Apache Iceberg Compaction
Compact your Iceberg tables using Spark or AWS Athena
Introduction
Apache Iceberg introduces a powerful compaction feature, especially beneficial for Change Data Capture (CDC) workloads. This document outlines the key properties and commands necessary for effective Iceberg table management, focusing on compaction and maintenance operations, when:
Interfacing with Amazon Athena's abstraction layer over Iceberg's native capabilities.
Using Apache Spark.
Overview of Compaction in Apache Iceberg
Compaction in Apache Iceberg is crucial for optimizing data storage and retrieval, particularly in environments with high data mutation rates.

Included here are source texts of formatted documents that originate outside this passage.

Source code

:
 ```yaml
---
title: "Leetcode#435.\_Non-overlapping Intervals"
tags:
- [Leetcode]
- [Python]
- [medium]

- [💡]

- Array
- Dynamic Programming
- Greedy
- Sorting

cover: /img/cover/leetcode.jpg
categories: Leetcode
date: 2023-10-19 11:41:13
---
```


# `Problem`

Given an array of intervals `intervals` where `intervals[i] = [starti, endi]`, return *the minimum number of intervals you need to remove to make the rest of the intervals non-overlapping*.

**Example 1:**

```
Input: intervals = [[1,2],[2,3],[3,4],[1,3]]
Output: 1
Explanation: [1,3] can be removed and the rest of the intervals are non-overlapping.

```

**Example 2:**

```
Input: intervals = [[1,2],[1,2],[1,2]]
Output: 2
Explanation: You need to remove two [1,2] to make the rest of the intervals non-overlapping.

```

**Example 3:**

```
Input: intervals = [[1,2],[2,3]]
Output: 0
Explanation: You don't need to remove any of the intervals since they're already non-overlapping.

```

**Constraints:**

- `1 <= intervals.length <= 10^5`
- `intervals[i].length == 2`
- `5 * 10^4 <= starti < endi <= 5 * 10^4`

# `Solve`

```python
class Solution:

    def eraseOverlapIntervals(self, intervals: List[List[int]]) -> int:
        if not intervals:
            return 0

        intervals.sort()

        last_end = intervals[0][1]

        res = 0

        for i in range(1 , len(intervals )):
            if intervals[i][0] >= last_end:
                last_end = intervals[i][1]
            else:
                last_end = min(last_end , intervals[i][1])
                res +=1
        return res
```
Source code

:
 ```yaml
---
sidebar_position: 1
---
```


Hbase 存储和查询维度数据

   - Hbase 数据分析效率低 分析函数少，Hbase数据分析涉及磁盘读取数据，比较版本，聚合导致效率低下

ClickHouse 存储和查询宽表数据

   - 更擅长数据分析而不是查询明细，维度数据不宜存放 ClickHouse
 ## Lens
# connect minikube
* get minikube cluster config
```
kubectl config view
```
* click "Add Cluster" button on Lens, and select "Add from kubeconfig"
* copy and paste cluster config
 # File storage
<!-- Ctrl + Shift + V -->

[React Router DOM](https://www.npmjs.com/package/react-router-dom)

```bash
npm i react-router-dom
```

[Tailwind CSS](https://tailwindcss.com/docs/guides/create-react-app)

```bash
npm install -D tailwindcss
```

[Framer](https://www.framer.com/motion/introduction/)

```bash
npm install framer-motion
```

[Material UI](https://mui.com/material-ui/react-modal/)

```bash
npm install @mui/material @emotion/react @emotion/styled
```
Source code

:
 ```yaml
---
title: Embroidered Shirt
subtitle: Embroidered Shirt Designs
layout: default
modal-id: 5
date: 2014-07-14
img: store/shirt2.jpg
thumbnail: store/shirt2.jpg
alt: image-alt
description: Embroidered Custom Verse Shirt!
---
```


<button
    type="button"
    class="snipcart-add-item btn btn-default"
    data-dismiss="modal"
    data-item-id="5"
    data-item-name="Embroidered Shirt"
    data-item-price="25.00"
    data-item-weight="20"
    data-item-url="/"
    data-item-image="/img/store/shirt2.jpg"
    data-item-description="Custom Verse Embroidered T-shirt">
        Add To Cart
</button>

This process involves rewriting data files to improve query performance and remove obsolete data associated with old snapshots. Effective tuning of Iceberg's properties is essential for achieving optimal results.

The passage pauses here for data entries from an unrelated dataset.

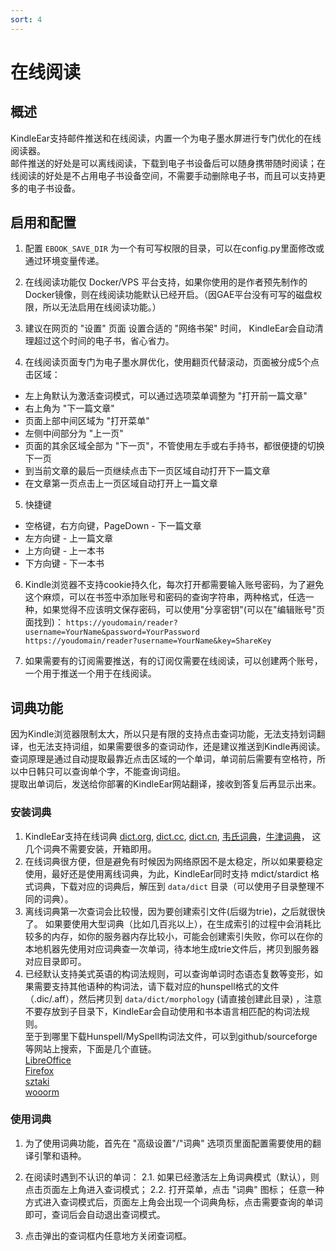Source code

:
 ```yaml
---
sort: 4
---
```

# 在线阅读


## 概述
KindleEar支持邮件推送和在线阅读，内置一个为电子墨水屏进行专门优化的在线阅读器。    
邮件推送的好处是可以离线阅读，下载到电子书设备后可以随身携带随时阅读；在线阅读的好处是不占用电子书设备空间，不需要手动删除电子书，而且可以支持更多的电子书设备。   

## 启用和配置
1. 配置 `EBOOK_SAVE_DIR` 为一个有可写权限的目录，可以在config.py里面修改或通过环境变量传递。 

2. 在线阅读功能仅 Docker/VPS 平台支持，如果你使用的是作者预先制作的Docker镜像，则在线阅读功能默认已经开启。（因GAE平台没有可写的磁盘权限，所以无法启用在线阅读功能。）   

3. 建议在网页的 "设置" 页面 设置合适的 "网络书架" 时间， KindleEar会自动清理超过这个时间的电子书，省心省力。   

4. 在线阅读页面专门为电子墨水屏优化，使用翻页代替滚动，页面被分成5个点击区域：    
  * 左上角默认为激活查词模式，可以通过选项菜单调整为 "打开前一篇文章"   
  * 右上角为 "下一篇文章"   
  * 页面上部中间区域为 "打开菜单"   
  * 左侧中间部分为 "上一页"   
  * 页面的其余区域全部为 "下一页"，不管使用左手或右手持书，都很便捷的切换下一页   
  * 到当前文章的最后一页继续点击下一页区域自动打开下一篇文章   
  * 在文章第一页点击上一页区域自动打开上一篇文章    

5. 快捷键
  * 空格键，右方向键，PageDown - 下一篇文章
  * 左方向键 - 上一篇文章
  * 上方向键 - 上一本书
  * 下方向键 - 下一本书

6. Kindle浏览器不支持cookie持久化，每次打开都需要输入账号密码，为了避免这个麻烦，可以在书签中添加账号和密码的查询字符串，两种格式，任选一种，如果觉得不应该明文保存密码，可以使用"分享密钥"(可以在"编辑账号"页面找到)： 
`https://youdomain/reader?username=YourName&password=YourPassword`     
`https://youdomain/reader?username=YourName&key=ShareKey`    


7. 如果需要有的订阅需要推送，有的订阅仅需要在线阅读，可以创建两个账号，一个用于推送一个用于在线阅读。   


## 词典功能  
因为Kindle浏览器限制太大，所以只是有限的支持点击查词功能，无法支持划词翻译，也无法支持词组，如果需要很多的查词动作，还是建议推送到Kindle再阅读。   
查词原理是通过自动提取最靠近点击区域的一个单词，单词前后需要有空格符，所以中日韩只可以查询单个字，不能查询词组。  
提取出单词后，发送给你部署的KindleEar网站翻译，接收到答复后再显示出来。   


### 安装词典
1. KindleEar支持在线词典 [dict.org](https://dict.org/), [dict.cc](https://www.dict.cc/), [dict.cn](http://dict.cn/), [韦氏词典](https://www.merriam-webster.com/)，[牛津词典](https://www.oxfordlearnersdictionaries.com/)， 这几个词典不需要安装，开箱即用。    
2. 在线词典很方便，但是避免有时候因为网络原因不是太稳定，所以如果要稳定使用，最好还是使用离线词典，为此，KindleEar同时支持 mdict/stardict 格式词典，下载对应的词典后，解压到 `data/dict` 目录（可以使用子目录整理不同的词典）。   
3. 离线词典第一次查词会比较慢，因为要创建索引文件(后缀为trie)，之后就很快了。 
如果要使用大型词典（比如几百兆以上），在生成索引的过程中会消耗比较多的内存，如你的服务器内存比较小，可能会创建索引失败，你可以在你的本地机器先使用对应词典查一次单词，待本地生成trie文件后，拷贝到服务器对应目录即可。   
4. 已经默认支持美式英语的构词法规则，可以查询单词时态语态复数等变形，如果需要支持其他语种的构词法，请下载对应的hunspell格式的文件（.dic/.aff），然后拷贝到 `data/dict/morphology` (请直接创建此目录) ，注意不要存放到子目录下，KindleEar会自动使用和书本语言相匹配的构词法规则。   
至于到哪里下载Hunspell/MySpell构词法文件，可以到github/sourceforge等网站上搜索，下面是几个直链。  
[LibreOffice](https://github.com/LibreOffice/dictionaries)    
[Firefox](https://addons.mozilla.org/en-US/firefox/language-tools/)    
[sztaki](http://hlt.sztaki.hu/resources/hunspell/)     
[wooorm](https://github.com/wooorm/dictionaries)    


### 使用词典
1. 为了使用词典功能，首先在 "高级设置"/"词典" 选项页里面配置需要使用的翻译引擎和语种。   

2. 在阅读时遇到不认识的单词：
2.1. 如果已经激活左上角词典模式（默认），则点击页面左上角进入查词模式；
2.2. 打开菜单，点击 "词典" 图标；
任意一种方式进入查词模式后，页面左上角会出现一个词典角标，点击需要查询的单词即可，查词后会自动退出查词模式。   

3. 点击弹出的查词框内任意地方关闭查词框。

Using Amazon Athena for Iceberg Table Management
Amazon Athena provides an abstraction layer for managing Iceberg tables through two main functions: OPTIMIZE
and VACUUM
. These functions facilitate table compaction and the removal of outdated data files, streamlining Iceberg table management within Athena.
To compact a table and remove all of the data files related to old snapshots, this will be a sample flow:
// Compaction
OPTIMIZE my_db.my_table REWRITE DATA USING BIN_PACK;
// Removing old snapshots and files
ALTER TABLE my_db.my_table SET TBLPROPERTIES (
'vacuum_max_metadata_files_to_keep'='1'
)
VACUUM my_db.my_table;
// Validating if old snapshots are removed and only one `replace` operation
// remains in the snapshots
select * from "my_db"."my_table$snapshots";
select * from "my_db"."my_table$history";
Now let's investigate each part individually.
1. Compaction
To compact a table and optimize its layout, the OPTIMIZE
command is used as follows:
OPTIMIZE my_db.my_table REWRITE DATA USING BIN_PACK;
This command rewrites the data in the specified table using the BIN_PACK
strategy, creating a new snapshot that consolidates older files within the partition. Note that this retains old snapshots and data files.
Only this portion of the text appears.